NEOM Green Hydrogen Company (NGHC) is on a mission to make a carbon-free, climate-safe future a reality. We are building the world's largest plant to produce green ammonia at scale, providing humankind with a cost-efficient solution that will accelerate the worldwide green hydrogen economy. Located in NEOM and supporting Saudi Arabia's Vision 2030, NGHC will be integrating up to 4GW of onshore solar and wind energy to supply up to 650 tons of green ammonia per day for transportation globally. Operations will go onstream in 2026. NGHC brings together the technology, operational efficiency and know-how of ACWA Power, Air Products and NEOM in a joint-venture partnership with over 80 years of combined experience in the fields of hydrogen, energy, renewables and global networks.

JOB DETAILS

Division: Cybersecurity GRC

REPORTS TO: Cybersecurity GRC Manager

POSITION SUMMARY

The Senior Cybersecurity GRC Specialist plays a key role in supporting the implementation of cybersecurity governance, risk, and compliance activities. This includes ensuring alignment with regulatory frameworks, conducting risk assessments, and assisting in policy development and compliance audits.

NATURE & SCOPE

The Senior Cybersecurity GRC Specialist supports the implementation and operation of the organization's cybersecurity governance, risk, and compliance activities. The role focuses on executing risk assessments, maintaining compliance documentation, supporting policy lifecycle management, facilitating audits, and contributing to regulatory readiness. The scope spans collaboration with business units, IT, and vendors to gather evidence, assess risks, and track remediation activities.

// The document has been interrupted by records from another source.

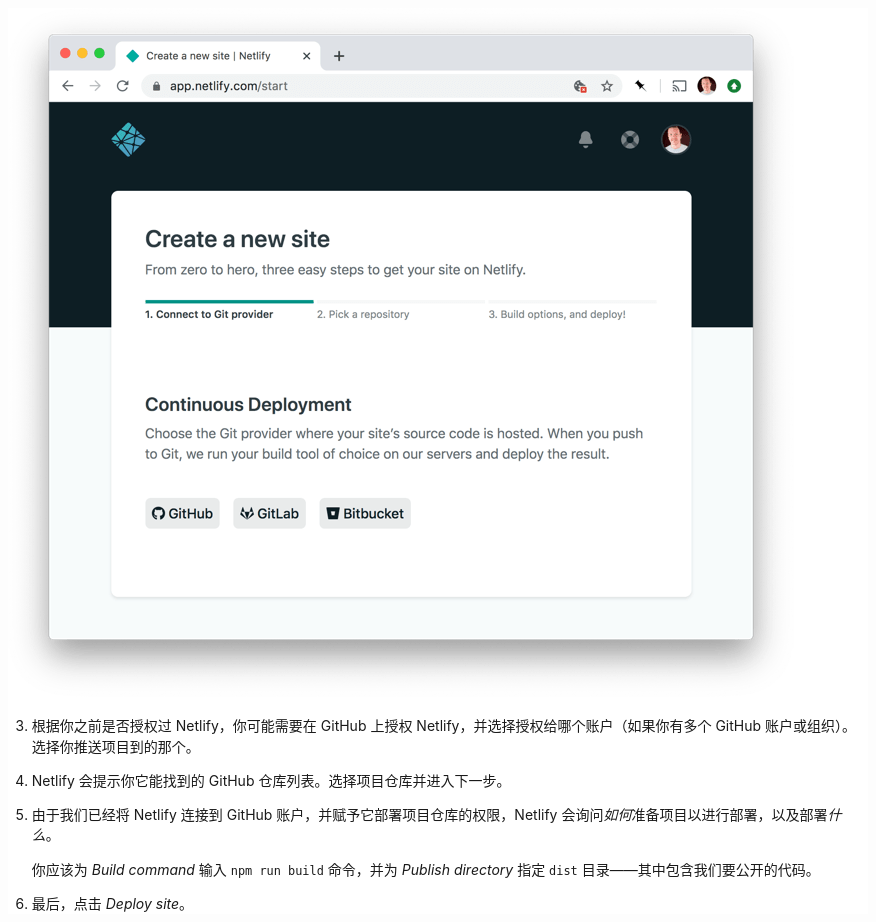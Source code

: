    ![Netlify 部署选项，如周围文本所述](netlify-deploy.png)

3. 根据你之前是否授权过 Netlify，你可能需要在 GitHub 上授权 Netlify，并选择授权给哪个账户（如果你有多个 GitHub 账户或组织）。选择你推送项目到的那个。
4. Netlify 会提示你它能找到的 GitHub 仓库列表。选择项目仓库并进入下一步。
5. 由于我们已经将 Netlify 连接到 GitHub 账户，并赋予它部署项目仓库的权限，Netlify 会询问*如何*准备项目以进行部署，以及部署*什么*。

   你应该为 _Build command_ 输入 `npm run build` 命令，并为 _Publish directory_ 指定 `dist` 目录——其中包含我们要公开的代码。

6. 最后，点击 _Deploy site_。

PRINCIPAL DUTIES AND RESPONSBILITIES:

Ensure accurate issuance and revocation of access cards for employees, contractors, visitors, and equipment.

Maintain all materials and tools used in the card issuance process and preserve their records.

Support management in the full implementation of entry and exit procedures.

Establish, monitor, and continuously improve ID card and vehicle permit issuance processes.

SKILLS / TECHNICAL KNOWLEDGE AREAS:

• Support the maintenance of cybersecurity policies and procedures in line with national and international standards.
• Conduct and document risk assessments across business and IT assets.
• Perform gap assessments against NCA ECC, ISO 27001, NIST CSF, and other regulatory frameworks.
• Assist in managing and tracking compliance issues and remediation efforts.
• Maintain the risk register and support risk mitigation tracking.
• Prepare audit evidence and support regulatory submissions.
• Assist with third-party/vendor security risk assessments.
• Coordinate with internal teams to gather documentation and evidence for compliance.
• Support awareness campaigns and GRC training programs.
• Prepare reports and dashboards for leadership

MINIMUM YEARS EXCPERIENCE IN SIMILAR JOB ROLE:

3+ years of experience in cybersecurity GRC or IT compliance.

QUALIFICATIONS REQUIRED

• Bachelor's degree in Cybersecurity, Information Security, or related field.
• Industry certifications: ISO 27001 Foundation/Implementer, CRISC, CISA.